As an example, the regulator 10 may include a controller 15 (see FIG. 1) that regulates the VOUT voltage by using a current mode control technique. In this manner, the controller 15 may include an error amplifier 23 that amplifies the difference between a reference voltage (called VREF) and a voltage (called VP (see FIG. 1)) that is proportional to the VOUT voltage to produce an error voltage (called VCNTRL) that is used to control the levels of the VOUT voltage and the IL inductor current.

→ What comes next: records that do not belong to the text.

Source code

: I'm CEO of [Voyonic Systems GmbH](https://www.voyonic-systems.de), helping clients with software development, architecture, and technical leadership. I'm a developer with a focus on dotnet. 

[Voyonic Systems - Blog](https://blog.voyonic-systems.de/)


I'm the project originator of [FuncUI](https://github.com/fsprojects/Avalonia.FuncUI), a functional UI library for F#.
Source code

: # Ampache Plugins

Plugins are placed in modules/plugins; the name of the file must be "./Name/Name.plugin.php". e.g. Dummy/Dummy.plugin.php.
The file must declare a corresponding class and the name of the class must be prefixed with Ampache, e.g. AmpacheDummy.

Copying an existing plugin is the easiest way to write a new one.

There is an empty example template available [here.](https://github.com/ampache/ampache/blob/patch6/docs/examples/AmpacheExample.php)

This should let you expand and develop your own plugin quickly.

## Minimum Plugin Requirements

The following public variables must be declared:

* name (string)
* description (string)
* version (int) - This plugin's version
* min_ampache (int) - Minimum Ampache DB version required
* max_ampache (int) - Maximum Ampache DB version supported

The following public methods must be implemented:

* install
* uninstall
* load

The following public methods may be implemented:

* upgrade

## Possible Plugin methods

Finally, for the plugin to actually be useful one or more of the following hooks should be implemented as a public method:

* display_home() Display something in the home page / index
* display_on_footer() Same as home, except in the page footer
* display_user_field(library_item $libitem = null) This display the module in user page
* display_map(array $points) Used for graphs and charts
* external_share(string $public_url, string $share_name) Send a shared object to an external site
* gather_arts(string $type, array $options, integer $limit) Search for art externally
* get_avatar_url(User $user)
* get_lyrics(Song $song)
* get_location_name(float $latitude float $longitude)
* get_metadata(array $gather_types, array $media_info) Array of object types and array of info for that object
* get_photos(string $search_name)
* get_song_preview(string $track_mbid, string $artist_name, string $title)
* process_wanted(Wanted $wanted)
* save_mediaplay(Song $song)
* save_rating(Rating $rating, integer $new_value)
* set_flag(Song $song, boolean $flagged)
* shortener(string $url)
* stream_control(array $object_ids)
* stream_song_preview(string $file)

The controller 15 uses the VCNTRL voltage and a voltage (called VCS) that indicates the IL inductor current to produce the VSW switch control signal to control the switch 20. More specifically, referring also to FIG. 5, the controller 15 may include a comparator 26 that compares the VCNTRL and VCS voltages. The VCS voltage is provided by a differential amplifier 24 that senses the voltage difference (called VR) across a current sensing resistor 29 that is coupled in series with the inductor 14.
The output terminal of the comparator 26 may be coupled to a switch circuit 27 that generates the VSW switch control signal. As an example of one type of current mode control, the switch circuit 27 may keep the TOFF time interval constant and use the positive incline of the VCS voltage to control the duration of the TON time interval. Thus, the TON time interval ends when the VCS voltage reaches the VCNTRL voltage and begins at the expiration of the constant TOFF interval.

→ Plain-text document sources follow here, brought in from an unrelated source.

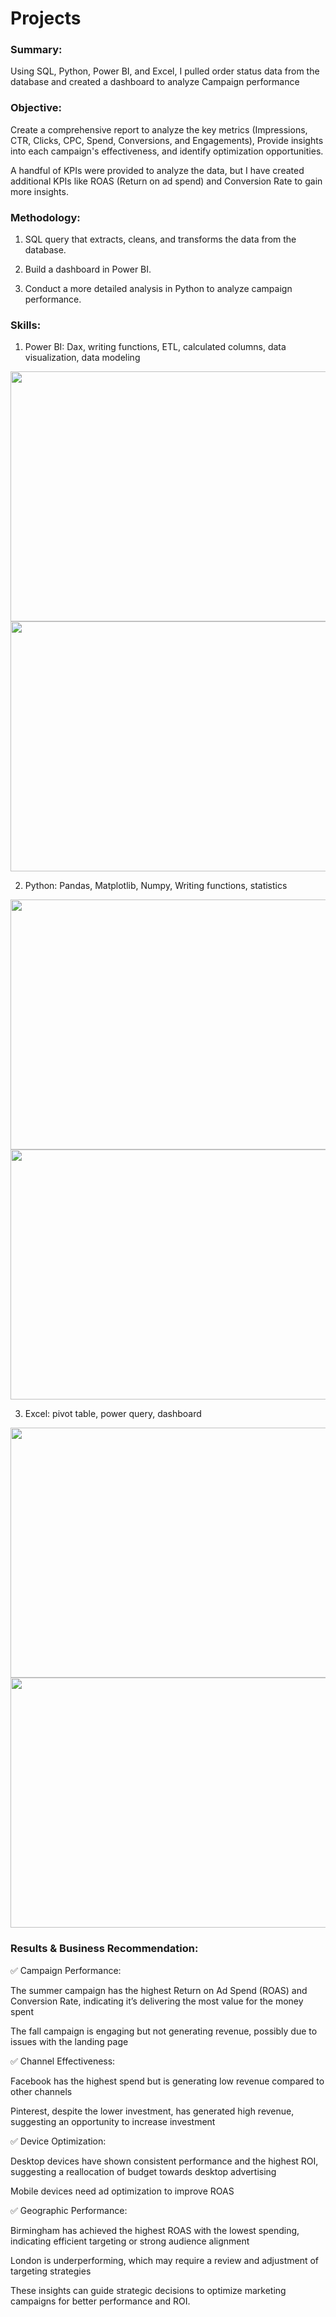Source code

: # Projects

### Summary:

Using SQL, Python, Power BI, and Excel, I pulled order status data from the database and created a dashboard to analyze Campaign performance


### Objective:

Create a comprehensive report to analyze the key metrics (Impressions, CTR, Clicks, CPC, Spend, Conversions, and Engagements), Provide insights into each campaign's effectiveness, and identify optimization opportunities.

A handful of KPIs were provided to analyze the data, but I have created additional KPIs like ROAS (Return on ad spend) and Conversion Rate to gain more insights.

### Methodology:

1. SQL query that extracts, cleans, and transforms the data from the database.

2. Build a dashboard in Power BI.

3. Conduct a more detailed  analysis in Python to analyze campaign performance.

### Skills:

1. Power BI: Dax, writing functions, ETL, calculated columns, data visualization, data modeling
<div>
<img src="https://github.com/user-attachments/assets/7963937d-dddf-46af-bebf-a0652db389e6" width="900" height="400">
<img src="https://github.com/user-attachments/assets/ef7c56ec-285f-4c73-9b8a-f8928d2c1732" width="900" height="400">
</div>


2. Python: Pandas, Matplotlib, Numpy, Writing functions, statistics
<div>
<img src="https://github.com/user-attachments/assets/4e33c73c-b8b6-44f8-af53-87708894c920" width="900" height="400">
<img src="https://github.com/user-attachments/assets/5a9a185b-f715-4560-b72f-96599f50adb0" width="900" height="400">
</div>


3. Excel: pivot table, power query, dashboard 
<div>
<img src="https://github.com/user-attachments/assets/bf0454ed-445f-4285-86d3-de0ef4b58e9c" width="900" height="400">
<img src="https://github.com/user-attachments/assets/acb13595-54f4-48bb-81b2-f71007ec9955" width="900" height="400">
</div>

### Results & Business Recommendation:

✅ Campaign Performance:

The summer campaign has the highest Return on Ad Spend (ROAS) and Conversion Rate, indicating it’s delivering the most value for the money spent

The fall campaign is engaging but not generating revenue, possibly due to issues with the landing page

✅ Channel Effectiveness:

Facebook has the highest spend but is generating low revenue compared to other channels

Pinterest, despite the lower investment, has generated high revenue, suggesting an opportunity to increase investment

✅ Device Optimization:

Desktop devices have shown consistent performance and the highest ROI, suggesting a reallocation of budget towards desktop advertising

Mobile devices need ad optimization to improve ROAS

✅ Geographic Performance:

Birmingham has achieved the highest ROAS with the lowest spending, indicating efficient targeting or strong audience alignment

London is underperforming, which may require a review and adjustment of targeting strategies


These insights can guide strategic decisions to optimize marketing campaigns for better performance and ROI.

Due to the above-described arrangement, when the VOUT voltage increases, the VCNTRL voltage decreases and causes the duty cycle of the regulator 10 to decrease to counteract the increase in VOUT. Conversely, when the VOUT voltage decreases, the VCNTRL voltage increases and causes the duty cycle to increase to counteract the decrease in VOUT. When the average value, or DC component, of the IL current increases, the DC component of the VCS voltage increases and causes the duty cycle to decrease to counteract the increase in the IL current. Conversely, when DC component of the IL current decreases, the DC component of the VCS voltage decreases and causes the duty cycle to increase to counteract the decrease in the IL current. The switching frequency (i.e., 1/TS) typically controls the magnitude of an AC ripple component (called VRIPPLE (see FIG. 4)) of the VOUT voltage, as a higher switching frequency typically reduces the magnitude of the VRIPPLE voltage.
The regulator 10 is a single phase regulator. However, multiple regulators may be coupled in parallel to form a multiple phase voltage regulation system. In this manner, the input terminals of the regulators are coupled together, and the output terminals of the regulators are coupled together. The energization/de-energization cycles of the regulators are controlled so that the cycles are interleaved, or phased, with respect to each other. Such an arrangement is desirable because the phasing ensures that the entire voltage regulation system operates at a higher frequency than the frequency of any of the individual regulators.
The current sensing resistor 29 may occupy a substantial amount of printed circuit board space, may contribute significantly to the cost of the voltage regulation system, and may dissipate a significant amount of power especially in a multiple phase voltage regulator system that includes a multiple number of regulators and current sensing resistors 29.
Thus, there is a continuing need for an arrangement that addresses one or more of the problems that are stated above.